# Ultra Wide Pushups for a Big CHest!



## Merkaba (Sep 4, 2011)

This is why I started a website...To do battle against this kinda crap.  Millions of views...   




YouTube Video


----------



## SilentBob187 (Sep 4, 2011)

Jesus Christ, that guys voice.  Nice wheels too.


----------



## alan84 (Sep 4, 2011)

This guy is so annoying, I have seen few of his videos and can't stand them. It sucks because everytime I search the YouTube, this guy's videos shows up.


----------



## caaraa (Sep 4, 2011)

It is good!


----------



## Merkaba (Sep 4, 2011)

alan84 said:


> This guy is so annoying, I have seen few of his videos and can't stand them. It sucks because everytime I search the YouTube, this guy's videos shows up.



Or "six pack shortcuts"  ...same deal....


----------



## lemon_ (Sep 5, 2011)

for the advanced bodybuilders!
and what about this, squat = leg press + leg curl + basketball game 

http://www.youtube.com/watch?v=I_2JPn6gbKM


----------



## SFW (Sep 5, 2011)

He's too gay for any straight man to watch for long


----------



## danzik17 (Sep 5, 2011)

Merkaba said:


> Or "six pack shortcuts"  ...same deal....

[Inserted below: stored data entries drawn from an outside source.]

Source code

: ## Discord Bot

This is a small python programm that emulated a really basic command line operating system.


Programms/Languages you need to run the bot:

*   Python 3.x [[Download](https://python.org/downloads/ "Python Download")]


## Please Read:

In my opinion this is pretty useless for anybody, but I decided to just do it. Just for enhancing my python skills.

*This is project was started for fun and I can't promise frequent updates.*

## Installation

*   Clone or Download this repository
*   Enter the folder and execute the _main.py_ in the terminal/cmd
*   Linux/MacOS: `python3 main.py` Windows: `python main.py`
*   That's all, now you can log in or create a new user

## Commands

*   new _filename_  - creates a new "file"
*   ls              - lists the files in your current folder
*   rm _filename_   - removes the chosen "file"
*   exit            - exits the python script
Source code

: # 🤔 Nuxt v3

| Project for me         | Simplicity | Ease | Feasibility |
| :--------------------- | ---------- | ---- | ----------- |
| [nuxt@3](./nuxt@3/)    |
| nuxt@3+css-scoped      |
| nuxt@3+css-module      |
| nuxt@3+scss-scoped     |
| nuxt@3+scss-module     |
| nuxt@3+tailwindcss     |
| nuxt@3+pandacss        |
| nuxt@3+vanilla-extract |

Huh?  Turn left on main, take the side street near the red house - there's a liquor store on the left.  Much closer than Stop and Shop.

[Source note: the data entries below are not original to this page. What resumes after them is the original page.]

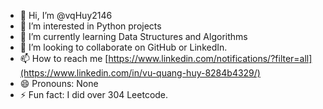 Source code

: - 👋 Hi, I’m @vqHuy2146
- 👀 I’m interested in Python projects
- 🌱 I’m currently learning Data Structures and Algorithms
- 💞️ I’m looking to collaborate on GitHub or LinkedIn.
- 📫 How to reach me [https://www.linkedin.com/notifications/?filter=all](https://www.linkedin.com/in/vu-quang-huy-8284b4329/)
- 😄 Pronouns: None
- ⚡ Fun fact: I did over 304 Leetcode.

<!---
vqHuy2146/vqHuy2146 is a ✨ special ✨ repository because its `README.md` (this file) appears on your GitHub profile.
You can click the Preview link to take a look at your changes.
--->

Or is that not the six pack shortcut you meant?


----------



## Merkaba (Sep 5, 2011)

lemon_ said:


> for the advanced bodybuilders!
> and what about this, squat = leg press + leg curl + basketball game
> 
> Squats: Awesome or Awful & Overrated? - YouTube



I watched that vid too!  ick


----------



## Merkaba (Sep 5, 2011)

danzik17 said:


> Huh?  Turn left on main, take the side street near the red house - there's a liquor store on the left.  Much closer than Stop and Shop.
> 
> Or is that not the six pack shortcut you meant?



lol...I think that's what he means.  He's an asian looking guy.  If you search for it you'll find it trust me.  He makes a few good points but equally as much crap.


----------